The lived experience of housing at Patuxent changed dramatically across the tier system. Each tier had its own physical character—not just a different set of rules, but a different sensory environment.
Level One cells were double-occupancy—two inmates sharing a space designed around confinement rather than comfort. For Ben Keller, arriving from seventeen years of solitary confinement at NBCI, the sudden presence of another human being in his sleeping space was itself an adjustment that carried clinical weight. The dayroom on Level One was the most austere: no food allowed, no personal decorations, television and basic recreation only. Dayroom access was limited to scheduled blocks (9:00-11:00 AM, 1:00-3:00 PM, 7:00-10:00 PM), with inmates locked into cells for daily count and whenever the officer needed to leave the tier.
Level Two brought the single cell—a room of one’s own. After years of either solitary confinement (where the isolation was punitive) or double-celling (where the proximity was forced), a single cell earned through therapeutic progress carried different psychological weight than either. The space could hold certificates earned at Patuxent. Food was allowed in the dayroom, which stayed open slightly later (until 11:00 PM).

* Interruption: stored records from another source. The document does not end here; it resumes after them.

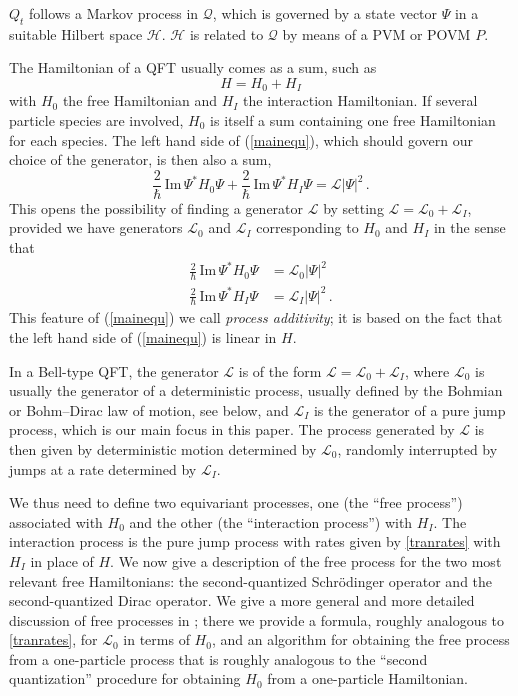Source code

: \documentclass[12pt]{article}
\newcommand{\1}{\mathbf{1}} %
\renewcommand{\Im}{\mathrm{Im}} %
\newcommand{\Hilbert}{\mathscr{H}}
\newcommand{\conf}{\mathcal{Q}} %
\newcommand{\generator}{\mathscr{L}} %
\newcommand{\pov}{{P}}%
\newcommand{\inter}{{I}} %
\begin{document}
$Q_t$ follows a Markov process in $\conf$, which is governed by a
state vector $\Psi$ in a suitable Hilbert space $\Hilbert$.
$\Hilbert$ is related to $\conf$ by means of a PVM or POVM $\pov$.

The Hamiltonian of a QFT usually comes as a sum, such as
\begin{equation}\label{Hsum}
  H = H_0 + H_\inter
\end{equation}
with $H_0$ the free Hamiltonian and $H_\inter$ the interaction
Hamiltonian. If several particle species are involved, $H_0$ is itself
a sum containing one free Hamiltonian for each species. The left hand
side of (\ref{mainequ}), which should govern our choice of the
generator, is then also a sum,
\begin{equation}\label{Hsumgen}
  \frac{2}{\hbar} \, \Im \, \Psi^* H_0 \Psi + \frac{2}{\hbar} \, \Im
  \, \Psi^* H_\inter \Psi = \generator |\Psi|^2\,.
\end{equation}
This opens the possibility of finding a generator $\generator$ by
setting $\generator = \generator_0 + \generator_\inter$, provided we
have generators $\generator_0$ and $\generator_\inter$
corresponding to $H_0$ and $H_\inter$ in the sense that
\begin{subequations}
\begin{align}
  \frac{2}{\hbar} \, \Im \, \Psi^* H_0 \Psi
  &= \generator_0 |\Psi|^2 \\
  \frac{2}{\hbar} \, \Im \, \Psi^* H_\inter \Psi
  &= \generator_\inter |\Psi|^2\,.
\end{align}
\end{subequations}
This feature of (\ref{mainequ}) we call \emph{process additivity}; it
is based on the fact that the left hand side of (\ref{mainequ}) is
linear in $H$.

In a Bell-type QFT, the generator $\generator$ is of the form
$\generator = \generator_0 + \generator_I$, where $\generator_0$ is
usually the generator of a deterministic process, usually defined by
the Bohmian or Bohm--Dirac law of motion, see below, and
$\generator_I$ is the generator of a pure jump process, which is our
main focus in this paper.  The process generated by $\generator$ is
then given by deterministic motion determined by $\generator_0$,
randomly interrupted by jumps at a rate determined by $\generator_I$.

We thus need to define two equivariant processes, one (the ``free
process'') associated with $H_0$ and the other (the ``interaction
process'') with $H_I$. The interaction process is the pure jump
process with rates given by \eqref{tranrates} with $H_I$ in place
of $H$.  We now give a description of the free process for the two
most relevant free Hamiltonians: the second-quantized Schr\"odinger
operator and the second-quantized Dirac operator. We give a more
general and more detailed discussion of free processes in
\cite{crea2B}; there we provide a formula, roughly analogous to
\eqref{tranrates}, for $\generator_0$ in terms of $H_0$, and an
algorithm for obtaining the free process from a one-particle process
that is roughly analogous to the ``second quantization'' procedure for
obtaining $H_0$ from a one-particle Hamiltonian.
\end{document}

Level Three dayrooms had ping pong tables, and cells could hold two paintings or pictures—the first personal visual markers. The sensory environment shifted as close-security job access meant time spent in vocational shops (auto mechanics, welding, carpentry, plumbing), where the physical space was industrial rather than institutional and the work engaged spatial and mechanical intelligence rather than suppressing it.
Level Four represented a fundamentally different physical environment. No officer was stationed on the tier. Cells remained open. The dayroom—accessible at any hour—had upholstered furniture, a coffee pot, a pool table, an aquarium, an ironing board, and an adjacent hobby room. Inmates controlled their own wall lights. They had locked drawers for personal items and floor mats. The tier was self-governed by an elected five-person council that handled minor conflicts internally. The space felt less like a prison tier and more like a structured residential community—still within a maximum-security perimeter, still subject to institutional authority, but organized around autonomy rather than surveillance.
The physical progression from Level One to Level Four was a progression in sensory environment as much as in privilege: from shared confinement under officer presence with locked cells and scheduled dayroom access, to an open tier with no officer, personal possessions, soft furniture, and the ability to make coffee at three in the morning if sleep wouldn’t come.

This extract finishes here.